How To Raise National Merit Scholars

Rate: 17 Flag

1. Marry a smart man. (If it is too late for this, then have an affair with a smart man who looks just like your husband).

2. Don’t make your kids join activities they don’t care about, like swim team and Leadership Club, which will take up all their thinking time.

3. Let them mess with stuff from a young age, like electrical outlets, scissors, and whatnot.

4. Allow them to play Brick Factory in bare feet on the driveway when they are four. Even if you don’t really know what this means, you can tell by their delighted hoots that the dropping of bricks from increasing elevations (that is, from atop buckets, from atop buckets on strollers, from atop buckets on strollers in wheelbarrows) must be cognitively stimulating. Ignore the disapproving looks and organized parent-child baseball instruction going on across the street as you sit in your lawn chair and read.

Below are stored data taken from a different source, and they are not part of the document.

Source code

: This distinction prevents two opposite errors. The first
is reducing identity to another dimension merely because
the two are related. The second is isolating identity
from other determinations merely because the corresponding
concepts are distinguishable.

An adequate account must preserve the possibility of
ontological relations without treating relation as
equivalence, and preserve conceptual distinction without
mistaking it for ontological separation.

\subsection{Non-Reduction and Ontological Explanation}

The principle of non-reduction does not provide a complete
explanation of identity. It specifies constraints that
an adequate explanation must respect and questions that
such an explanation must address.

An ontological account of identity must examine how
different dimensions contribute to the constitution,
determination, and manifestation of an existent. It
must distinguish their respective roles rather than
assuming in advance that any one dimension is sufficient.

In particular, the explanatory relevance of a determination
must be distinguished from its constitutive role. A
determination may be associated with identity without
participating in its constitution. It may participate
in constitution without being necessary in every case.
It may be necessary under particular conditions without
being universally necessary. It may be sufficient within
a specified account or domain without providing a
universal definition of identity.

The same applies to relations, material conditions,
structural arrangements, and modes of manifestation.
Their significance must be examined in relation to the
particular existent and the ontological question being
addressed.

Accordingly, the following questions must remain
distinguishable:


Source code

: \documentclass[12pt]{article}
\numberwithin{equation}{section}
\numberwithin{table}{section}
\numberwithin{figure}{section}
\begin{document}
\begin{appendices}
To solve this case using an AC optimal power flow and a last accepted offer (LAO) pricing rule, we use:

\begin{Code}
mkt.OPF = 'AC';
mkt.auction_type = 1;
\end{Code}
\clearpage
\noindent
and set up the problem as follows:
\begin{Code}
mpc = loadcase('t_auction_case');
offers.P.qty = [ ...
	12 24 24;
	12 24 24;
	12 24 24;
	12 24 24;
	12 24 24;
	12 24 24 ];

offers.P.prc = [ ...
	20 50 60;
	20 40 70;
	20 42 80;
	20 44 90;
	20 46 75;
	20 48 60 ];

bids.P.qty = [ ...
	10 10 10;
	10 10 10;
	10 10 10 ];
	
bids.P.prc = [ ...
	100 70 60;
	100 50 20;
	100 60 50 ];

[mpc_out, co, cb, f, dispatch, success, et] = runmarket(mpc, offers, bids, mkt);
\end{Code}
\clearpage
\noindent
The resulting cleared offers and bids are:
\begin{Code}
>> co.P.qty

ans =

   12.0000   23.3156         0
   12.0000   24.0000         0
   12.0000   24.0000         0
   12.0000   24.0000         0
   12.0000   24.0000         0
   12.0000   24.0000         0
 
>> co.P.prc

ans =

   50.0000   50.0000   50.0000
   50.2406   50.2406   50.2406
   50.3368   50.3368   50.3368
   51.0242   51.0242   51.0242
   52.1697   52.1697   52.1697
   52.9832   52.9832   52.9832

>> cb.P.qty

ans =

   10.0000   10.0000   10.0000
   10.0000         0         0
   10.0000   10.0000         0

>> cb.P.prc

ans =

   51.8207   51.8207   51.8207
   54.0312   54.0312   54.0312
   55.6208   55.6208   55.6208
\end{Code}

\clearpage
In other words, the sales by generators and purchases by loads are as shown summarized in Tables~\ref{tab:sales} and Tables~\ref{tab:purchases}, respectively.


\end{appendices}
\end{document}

5. Give them plenty of unsupervised basement time with their peers. While there is a 50% chance that they will turn out to be Trench Coat Mafia types rather than National Merit Scholar types, it’s a risk worth taking because there is so little effort involved on your own part.

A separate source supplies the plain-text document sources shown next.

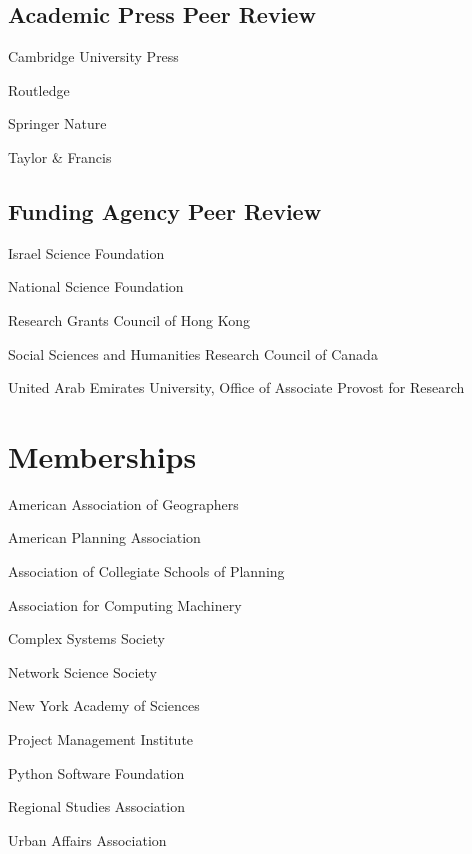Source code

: \documentclass[11pt,letterpaper]{report}
\newcommand{\listitemspace}{0.25em}
\renewenvironment{itemize}
{\begin{list}{}{\setlength{\leftmargin}{0em}
                \setlength{\parskip}{0em}
                \setlength{\itemsep}{\listitemspace}
                \setlength{\parsep}{\listitemspace}}}
{\end{list}}
\begin{document}
    \subsection*{Academic Press Peer Review}

    \begin{itemize}

        \item Cambridge University Press
        \item Routledge
        \item Springer Nature
        \item Taylor \& Francis

    \end{itemize}

    \subsection*{Funding Agency Peer Review}

    \begin{itemize}

        \item Israel Science Foundation
        \item National Science Foundation
        \item Research Grants Council of Hong Kong
        \item Social Sciences and Humanities Research Council of Canada
        \item United Arab Emirates University, Office of Associate Provost for Research

    \end{itemize}



    \section*{Memberships}

    \begin{itemize}

        \item American Association of Geographers
        \item American Planning Association
        \item Association of Collegiate Schools of Planning
        \item Association for Computing Machinery
        \item Complex Systems Society
        \item Network Science Society
        \item New York Academy of Sciences
        \item Project Management Institute
        \item Python Software Foundation
        \item Regional Studies Association
        \item Urban Affairs Association

    \end{itemize}
\end{document}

6. Occasionally feel terrified that you should be more of a Tiger Mother, and hammer them with music lessons and chores and homework follow-up that lasts anywhere from a week to three. Then resume your normal position on the couch with a good book.

7. Support your local teachers because, frankly, they’re doing the heavy lifting.

8. Have interesting conversations about current events and all the cool stuff they are learning on the too-expensive laptops each of them owns.

9. Get into screaming matches with them about all the ridiculous ideas they’ve developed because they have somehow gotten the impression that they are independent creatures entitled to their own opinions.

10. Try to preclude your middle son’s expensive texting episode with the girl in Canada. That was just a waste of money.

11. Watch Star Trek.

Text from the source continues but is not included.